Channel Magic, par exemple, est une création originale qui fonctionne particulièrement bien en multijoueurs mais qui peut aussi être jouée en duel. Elle convient à tous les budgets (et donc à toutes les collections) avec le principe d'un deck commun, sans carte de terrain. Les sorts sont joués en payant des points de vie ou en défaussant des cartes. Pour en savoir plus, suivez le lien vers le blog dédié à ce format : http://channelmagic.blogspot.fr/

Si vous voulez ajouter un peu de nouveauté à vos parties, avec plusieurs formats testés et largement documentés, rendez vous sur mon blog pour les variantes de Magic : http://variantesmagic.blogspot.fr/

Jouer niveau 01


Beaucoup de jeux de rôle actuels sont conçus de telle manière qu'il est possible de les achever sans jamais faire progresser son personnage. C'est par exemple le cas des jeux Elder Scrolls V et Dark Souls II, pour n'en citer que deux.
Terminer un jeu de rôle en restant niveau 01 peut sembler paradoxal puisque le plaisir d'un jeu de rôle tient en partie à l'évolution du personnage au fil de l'aventure. Dans les faits, ce qu est perdu au niveau de la progression est compensé par l'importance renouvelée de l'équipement.


Dans Elder Scrolls V, par exemple, un personnage de niveau élevé peut facilement fabriquer des armures et des armes enchantées telles qu'il n'en trouvera aucun équivalent dans les coffres découverts au cours du jeu.

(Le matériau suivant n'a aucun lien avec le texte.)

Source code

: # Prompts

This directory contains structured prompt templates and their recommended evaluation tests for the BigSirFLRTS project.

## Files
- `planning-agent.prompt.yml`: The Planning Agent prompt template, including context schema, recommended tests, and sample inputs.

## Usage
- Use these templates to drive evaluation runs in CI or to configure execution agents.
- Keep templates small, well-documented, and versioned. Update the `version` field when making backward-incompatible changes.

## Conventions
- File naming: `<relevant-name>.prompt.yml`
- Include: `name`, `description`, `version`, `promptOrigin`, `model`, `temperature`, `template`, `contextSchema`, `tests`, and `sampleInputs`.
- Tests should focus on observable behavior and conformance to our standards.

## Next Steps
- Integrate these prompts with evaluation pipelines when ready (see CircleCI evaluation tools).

L'exploration et la chasse aux trésors perd son intérêt dès lors qu'il suffit de rester en ville, prêt d'une forge, pour créer sur mesure l'équipement idéal. Ce qui est vrai pour les armes et les armures l'est aussi pour les potions en tous genres. Toujours à haut niveau, il est possible d'invoquer des créatures suffisamment puissantes pour se battre seules à notre place, réduisant le rôle du joueur à celui d'un spectateur patient pendant les affrontements. La liste de ces abus est longue, et c'est elle qui m'a conduit, après des heures de jeu "classique" à tenter l'expérience du Niveau 01.

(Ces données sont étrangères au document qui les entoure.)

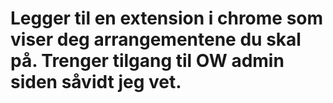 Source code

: # Legger til en extension i chrome som viser deg arrangementene du skal på. Trenger tilgang til OW admin siden såvidt jeg vet.
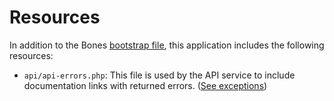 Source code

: # Resources

In addition to the Bones [bootstrap file](https://github.com/bayfrontmedia/bones/blob/master/docs/usage/bootstrap.md), this application includes the following resources:

- `api/api-errors.php`: This file is used by the API service to include documentation links with returned errors. ([See exceptions](exceptions.md))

Dans Dark Souls II, j'ai découvert un "second parcours" (le mode de jeu ouvert aux personnages ayant terminé une fois le jeu en mode normal) paradoxalement plus facile que le premier parcours. Le plus souvent, mes sorts venaient à bout de mes ennemis avant qu'ils ne prennent conscience de ma présence. Et les quelques nouveaux monstres ajoutés au compte goutte dans le second parcours tombaient comme les autres avec une facilité déconcertante. Pour un jeu qui se targuait d'être difficile, la déception fut grande. J'ai donc recommencé le premier parcours en voyant jusqu'où je pourrais pousser la progression dans le jeu tout en restant Niveau 01 (il faut pour cela prendre la classe de mendiant). J'ai ainsi découvert de nombreuses astuces, et du mettre en place des stratégies nouvelles, qui ont rendu beaucoup d'intérêt au jeu.

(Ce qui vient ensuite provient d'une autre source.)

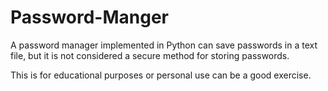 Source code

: # Password-Manger
A password manager implemented in Python can save passwords in a text file, but it is not considered a secure method for storing passwords.

This is for educational purposes or personal use can be a good exercise.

Il y a de nombreux autres jeux qui devraient pouvoir bénéficier de ce mode de jeu : je pense par exemple à Dark Souls premier du nom, ou à Diablo III, pour lesquels je sais que des joueurs ont déjà achevé le jeu de la sorte. L'important, c'est que l'expérience de jeu change réellement, avec des stratégies différentes. Peu importe de finir ou non un jeu de cette façon, le plaisir et la fierté (toute relative, c'est bien d'un jeu vidéo que l'on parle) de mener son personnage "débutant" le plus loin possible est au rendez vous.